'''

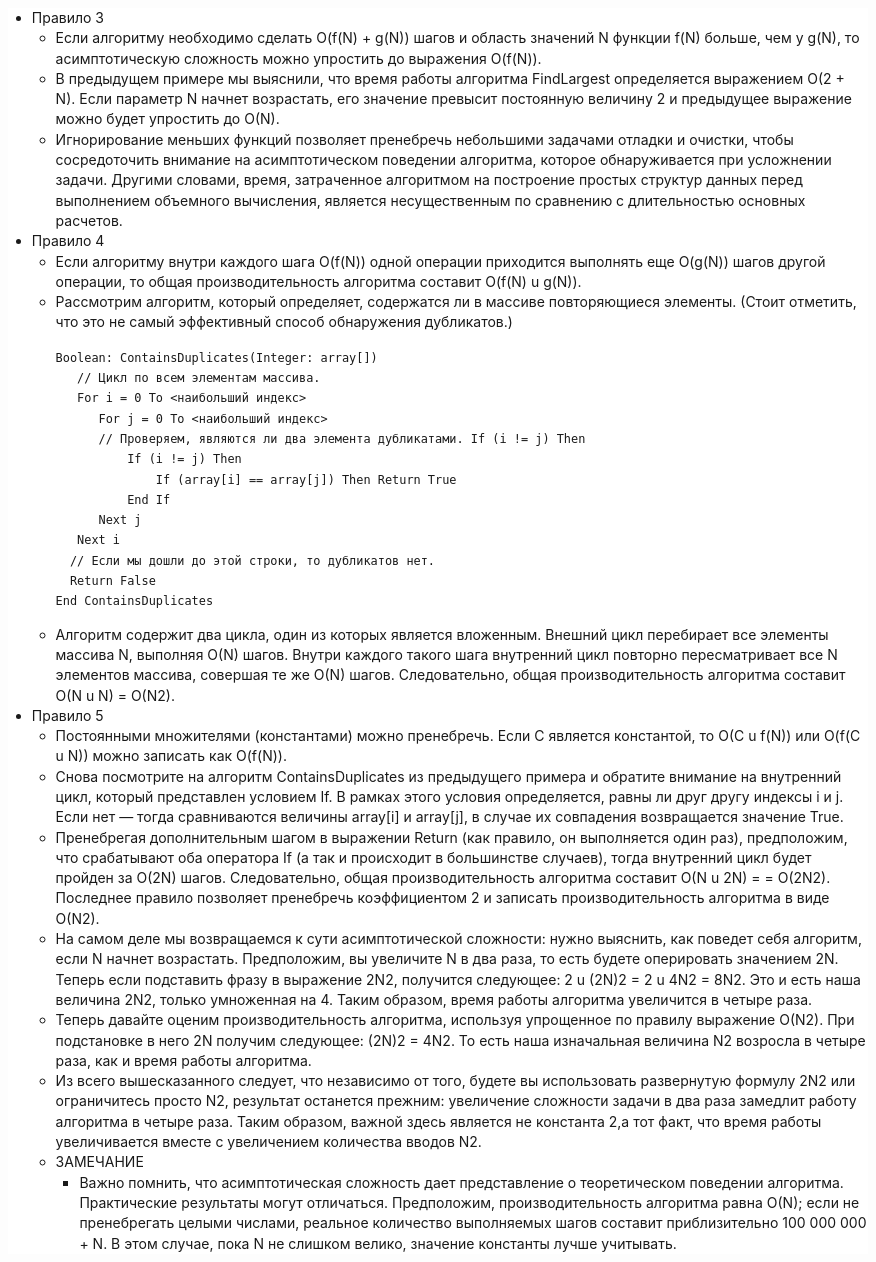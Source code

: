 * Правило 3
    + Если алгоритму необходимо сделать O(f(N) + g(N)) шагов и область значений N функции f(N) больше, чем у g(N), то асимптотическую сложность можно упростить до выражения O(f(N)).
    + В предыдущем примере мы выяснили, что время работы алгоритма FindLargest определяется выражением O(2 + N). Если параметр N начнет возрастать, его значение превысит постоянную величину 2 и предыдущее выражение можно будет упростить до O(N).
    + Игнорирование меньших функций позволяет пренебречь небольшими задачами отладки и очистки, чтобы сосредоточить внимание на асимптотическом поведении алгоритма, которое обнаруживается при усложнении задачи. Другими словами, время, затраченное алгоритмом на построение простых структур данных перед выполнением объемного вычисления, является несущественным по сравнению с длительностью основных расчетов.
* Правило 4
    + Если алгоритму внутри каждого шага O(f(N)) одной операции приходится выполнять еще O(g(N)) шагов другой операции, то общая производительность алгоритма составит O(f(N) u g(N)).
    + Рассмотрим алгоритм, который определяет, содержатся ли в массиве повторяющиеся элементы. (Стоит отметить, что это не самый эффективный способ обнаружения дубликатов.)
        ```
        Boolean: ContainsDuplicates(Integer: array[])
           // Цикл по всем элементам массива.
           For i = 0 To <наибольший индекс>
              For j = 0 To <наибольший индекс>
              // Проверяем, являются ли два элемента дубликатами. If (i != j) Then
                  If (i != j) Then
                      If (array[i] == array[j]) Then Return True
                  End If
              Next j
           Next i
          // Если мы дошли до этой строки, то дубликатов нет.
          Return False
      End ContainsDuplicates
      ```
    + Алгоритм содержит два цикла, один из которых является вложенным. Внешний цикл перебирает все элементы массива N, выполняя O(N) шагов. Внутри каждого такого шага внутренний цикл повторно пересматривает все N элементов массива, совершая те же O(N) шагов. Следовательно, общая производительность алгоритма составит O(N u N) = O(N2).
* Правило 5
    + Постоянными множителями (константами) можно пренебречь. Если C является константой, то O(C u f(N)) или O(f(C u N)) можно записать как O(f(N)).
    + Снова посмотрите на алгоритм ContainsDuplicates из предыдущего примера и обратите внимание на внутренний цикл, который представлен условием If. В рамках этого условия определяется, равны ли друг другу индексы i и j. Если нет — тогда сравниваются величины array[i] и array[j], в случае их совпадения возвращается значение True.
    + Пренебрегая дополнительным шагом в выражении Return (как правило, он выполняется один раз), предположим, что срабатывают оба оператора If (а так и происходит в большинстве случаев), тогда внутренний цикл будет пройден за O(2N) шагов. Следовательно, общая производительность алгоритма составит O(N u 2N) = = O(2N2). Последнее правило позволяет пренебречь коэффициентом 2 и записать производительность алгоритма в виде O(N2).
    + На самом деле мы возвращаемся к сути асимптотической сложности: нужно выяснить, как поведет себя алгоритм, если N начнет возрастать. Предположим, вы увеличите N в два раза, то есть будете оперировать значением 2N. Теперь если подставить фразу в выражение 2N2, получится следующее: 2 u (2N)2 = 2 u 4N2 = 8N2. Это и есть наша величина 2N2, только умноженная на 4. Таким образом, время работы алгоритма увеличится в четыре раза.
    + Теперь давайте оценим производительность алгоритма, используя упрощенное по правилу выражение O(N2). При подстановке в него 2N получим следующее: (2N)2 = 4N2. То есть наша изначальная величина N2 возросла в четыре раза, как и время работы алгоритма.
    + Из всего вышесказанного следует, что независимо от того, будете вы использовать развернутую формулу 2N2 или ограничитесь просто N2, результат останется прежним: увеличение сложности задачи в два раза замедлит работу алгоритма в четыре раза. Таким образом, важной здесь является не константа 2,а тот факт, что время работы увеличивается вместе с увеличением количества вводов N2.
    + ЗАМЕЧАНИЕ
        + Важно помнить, что асимптотическая сложность дает представление о теоретическом поведении алгоритма. Практические результаты могут отличаться. Предположим, производительность алгоритма равна O(N); если не пренебрегать целыми числами, реальное количество выполняемых шагов составит приблизительно 100 000 000 + N. В этом случае, пока N не слишком велико, значение константы лучше учитывать.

'''

**TRY IT:** Leaving out only the pictures, retype every record exactly.

**ANSWER SPACE:**
Source code

: * Правило 3
    + Если алгоритму необходимо сделать O(f(N) + g(N)) шагов и область значений N функции f(N) больше, чем у g(N), то асимптотическую сложность можно упростить до выражения O(f(N)).
    + В предыдущем примере мы выяснили, что время работы алгоритма FindLargest определяется выражением O(2 + N). Если параметр N начнет возрастать, его значение превысит постоянную величину 2 и предыдущее выражение можно будет упростить до O(N).
    + Игнорирование меньших функций позволяет пренебречь небольшими задачами отладки и очистки, чтобы сосредоточить внимание на асимптотическом поведении алгоритма, которое обнаруживается при усложнении задачи. Другими словами, время, затраченное алгоритмом на построение простых структур данных перед выполнением объемного вычисления, является несущественным по сравнению с длительностью основных расчетов.
* Правило 4
    + Если алгоритму внутри каждого шага O(f(N)) одной операции приходится выполнять еще O(g(N)) шагов другой операции, то общая производительность алгоритма составит O(f(N) u g(N)).
    + Рассмотрим алгоритм, который определяет, содержатся ли в массиве повторяющиеся элементы. (Стоит отметить, что это не самый эффективный способ обнаружения дубликатов.)
        ```
        Boolean: ContainsDuplicates(Integer: array[])
           // Цикл по всем элементам массива.
           For i = 0 To <наибольший индекс>
              For j = 0 To <наибольший индекс>
              // Проверяем, являются ли два элемента дубликатами. If (i != j) Then
                  If (i != j) Then
                      If (array[i] == array[j]) Then Return True
                  End If
              Next j
           Next i
          // Если мы дошли до этой строки, то дубликатов нет.
          Return False
      End ContainsDuplicates
      ```
    + Алгоритм содержит два цикла, один из которых является вложенным. Внешний цикл перебирает все элементы массива N, выполняя O(N) шагов. Внутри каждого такого шага внутренний цикл повторно пересматривает все N элементов массива, совершая те же O(N) шагов. Следовательно, общая производительность алгоритма составит O(N u N) = O(N2).
* Правило 5
    + Постоянными множителями (константами) можно пренебречь. Если C является константой, то O(C u f(N)) или O(f(C u N)) можно записать как O(f(N)).
    + Снова посмотрите на алгоритм ContainsDuplicates из предыдущего примера и обратите внимание на внутренний цикл, который представлен условием If. В рамках этого условия определяется, равны ли друг другу индексы i и j. Если нет — тогда сравниваются величины array[i] и array[j], в случае их совпадения возвращается значение True.
    + Пренебрегая дополнительным шагом в выражении Return (как правило, он выполняется один раз), предположим, что срабатывают оба оператора If (а так и происходит в большинстве случаев), тогда внутренний цикл будет пройден за O(2N) шагов. Следовательно, общая производительность алгоритма составит O(N u 2N) = = O(2N2). Последнее правило позволяет пренебречь коэффициентом 2 и записать производительность алгоритма в виде O(N2).
    + На самом деле мы возвращаемся к сути асимптотической сложности: нужно выяснить, как поведет себя алгоритм, если N начнет возрастать. Предположим, вы увеличите N в два раза, то есть будете оперировать значением 2N. Теперь если подставить фразу в выражение 2N2, получится следующее: 2 u (2N)2 = 2 u 4N2 = 8N2. Это и есть наша величина 2N2, только умноженная на 4. Таким образом, время работы алгоритма увеличится в четыре раза.
    + Теперь давайте оценим производительность алгоритма, используя упрощенное по правилу выражение O(N2). При подстановке в него 2N получим следующее: (2N)2 = 4N2. То есть наша изначальная величина N2 возросла в четыре раза, как и время работы алгоритма.
    + Из всего вышесказанного следует, что независимо от того, будете вы использовать развернутую формулу 2N2 или ограничитесь просто N2, результат останется прежним: увеличение сложности задачи в два раза замедлит работу алгоритма в четыре раза. Таким образом, важной здесь является не константа 2,а тот факт, что время работы увеличивается вместе с увеличением количества вводов N2.
    + ЗАМЕЧАНИЕ
        + Важно помнить, что асимптотическая сложность дает представление о теоретическом поведении алгоритма. Практические результаты могут отличаться. Предположим, производительность алгоритма равна O(N); если не пренебрегать целыми числами, реальное количество выполняемых шагов составит приблизительно 100 000 000 + N. В этом случае, пока N не слишком велико, значение константы лучше учитывать.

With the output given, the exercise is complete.